Обмен позволяет нам избавиться от долгов. Он дает нам возможность расквитаться, а значит, завершить отношения. С продавцами мы обычно вообще создаем лишь видимость отношений. Соседям именно по этой причине мы предпочитаем долги не выплачивать. Лора Боханнэн так описала свой приезд в селение народа тив, расположенное в одном из сельских районов Нигерии. Соседи немедленно начали приносить ей небольшие подарки: «два кукурузных початка, кабачок, цыпленок, пять помидоров, пригоршня арахиса». Не имея представления о том, чего от нее ожидали, она их поблагодарила и записала в блокнот их имена и то, что они принесли. Со временем две женщины приняли ее к себе и объяснили, что такие подарки нужно возвращать. Считалось совершенно недопустимым просто принять три яйца от соседа и ничего не принести ему взамен. Возвращать нужно было не яйца, а что-то приблизительно равное по стоимости. Можно было дать денег — в этом не было ничего зазорного, при условии что это делалось через некоторое время и, самое главное, отдавалась не точная стоимость яиц, а немного больше или немного меньше. Если человек ничего взамен не давал, то его считали эксплуататором или паразитом. Если он возвращал точную стоимость, то это означало, что он не хочет больше иметь ничего общего с соседом. Она узнала, что женщины народа тив могли потратить большую часть дня на то, чтобы добраться до отдаленного дома — вернуть пригоршню охры или немного чего-то еще, «что создавало бесконечный круг подарков, в котором никто не возвращал другому точную стоимость последнего полученного им предмета», — тем самым они постоянно воссоздавали свое общество. В этом, безусловно, есть коммунистические черты: соседи, находящиеся в добрых отношениях, могли также рассчитывать на взаимопомощь в трудных ситуациях, но, в отличие от коммунистических отношений, которые по умолчанию являются неизменными, соседство такого рода должно было постоянно создаваться заново и поддерживаться, поскольку связи могли быть прерваны в любой момент.

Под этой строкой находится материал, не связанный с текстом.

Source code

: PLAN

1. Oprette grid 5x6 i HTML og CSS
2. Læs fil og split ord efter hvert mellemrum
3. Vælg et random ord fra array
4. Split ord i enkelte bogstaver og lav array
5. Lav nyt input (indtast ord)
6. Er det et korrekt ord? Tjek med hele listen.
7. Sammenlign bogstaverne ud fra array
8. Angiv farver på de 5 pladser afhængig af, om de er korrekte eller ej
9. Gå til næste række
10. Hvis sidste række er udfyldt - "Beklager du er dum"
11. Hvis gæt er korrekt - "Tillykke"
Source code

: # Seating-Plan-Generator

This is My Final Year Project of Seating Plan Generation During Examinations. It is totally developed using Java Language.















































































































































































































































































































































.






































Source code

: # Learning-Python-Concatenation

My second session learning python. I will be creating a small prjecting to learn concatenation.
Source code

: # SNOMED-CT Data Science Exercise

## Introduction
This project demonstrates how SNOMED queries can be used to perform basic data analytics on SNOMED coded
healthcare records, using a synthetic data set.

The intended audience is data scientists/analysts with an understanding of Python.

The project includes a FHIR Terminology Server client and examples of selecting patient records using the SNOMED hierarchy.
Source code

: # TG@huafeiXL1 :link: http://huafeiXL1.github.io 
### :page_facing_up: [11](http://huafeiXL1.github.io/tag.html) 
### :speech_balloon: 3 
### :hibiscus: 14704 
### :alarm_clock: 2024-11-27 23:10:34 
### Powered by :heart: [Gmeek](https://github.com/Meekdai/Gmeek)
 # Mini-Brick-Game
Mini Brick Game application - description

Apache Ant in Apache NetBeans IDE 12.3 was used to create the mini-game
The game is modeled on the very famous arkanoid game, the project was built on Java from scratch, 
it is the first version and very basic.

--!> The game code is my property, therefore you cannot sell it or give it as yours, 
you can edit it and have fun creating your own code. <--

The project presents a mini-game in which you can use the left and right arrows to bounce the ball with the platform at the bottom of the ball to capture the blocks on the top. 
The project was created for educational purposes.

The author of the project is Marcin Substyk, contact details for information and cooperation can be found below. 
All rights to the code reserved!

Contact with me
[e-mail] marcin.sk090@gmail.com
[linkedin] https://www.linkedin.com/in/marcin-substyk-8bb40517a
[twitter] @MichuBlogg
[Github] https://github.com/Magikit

Есть бесчисленное количество вариаций этого обмена подарками по принципу «ты мне, я тебе». Самый обычный пример — обмен угощениями: я покупаю кому-то пиво, он мне покупает следующее. Полная равноценность подразумевает равенство. Но возьмем немного более сложный пример: я веду друга на ужин в модный ресторан; через некоторое время он делает то же самое. Антропологи уже давно отметили, что само существование таких обычаев и особенно ощущение, что услугу надо возвращать, нельзя объяснить с помощью стандартной экономической теории, которая предполагает, что любое взаимодействие между людьми представляет собой деловую сделку и что всеми нами движут личные интересы, побуждающие нас добиваться максимума по минимальной цене или с приложением минимальных усилий. Но это ощущение вполне реально, и оно может вызвать большое неудобство у людей, стесненных в средствах, но не желающих потерять лицо. Так почему если я свожу на ужин в дорогой ресторан экономиста, придерживающегося теории свободного рынка, то он будет испытывать некоторую неловкость и дискомфорт до тех пор, пока не вернет мне это одолжение? Почему он будет хотеть отвести меня в еще более дорогой ресторан, если он считает меня своим конкурентом?

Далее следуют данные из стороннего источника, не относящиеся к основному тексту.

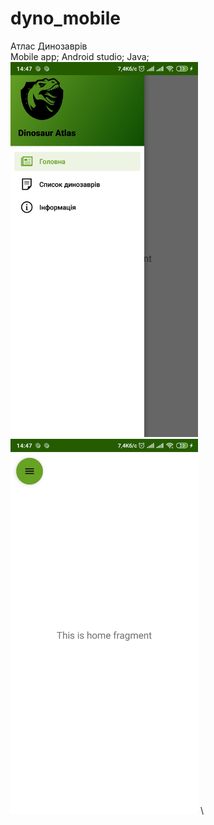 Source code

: # dyno_mobile
Атлас Динозаврів    
Mobile app; Android studio; Java;    
<img src="https://github.com/nprblm/dyno_mobile/blob/main/screanshots/menu.jpg" height="600">
<img src="https://github.com/nprblm/dyno_mobile/blob/main/screanshots/fragment.jpg" height="600">
\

Вспомните пиршества и празднества, о которых шла речь выше: здесь тоже есть основа для общения и шутливого (а иногда и не такого уж шутливого) соревнования. С одной стороны, это всем приносит удовольствие — в конце концов, сколько людей действительно захотят отужинать в шикарном французском ресторане в гордом одиночестве? С другой стороны, дело может легко перерасти в игру, участники которой стремятся стать первыми, испытывают манию, унижение, ярость… или, как мы скоро увидим, нечто худшее. В некоторых обществах такие игры формализованы, но важно подчеркнуть, что они могут вестись только между людьми или группами, которые считают друг друга более или менее равными по статусу. Вернемся к нашему воображаемому экономисту: он совсем необязательно будет испытывать неловкость всякий раз, когда кто-то его угощает или приглашает на ужин. Это произойдет в том случае, если он считает, что пригласивший его человек приблизительно равен ему по статусу или по званию — например, коллега. Но если на ужин его пригласит Билл Гейтс или Джордж Сорос, то он, скорее всего, решит, что действительно получил нечто, не приложив к этому никаких усилий, и в ответ ничего делать не станет. Если то же самое сделает молодой коллега, желающий его к себе расположить, или амбициозный аспирант, он, наверное, решит, что делает одолжение, принимая это приглашение, — если вообще его примет, что маловероятно.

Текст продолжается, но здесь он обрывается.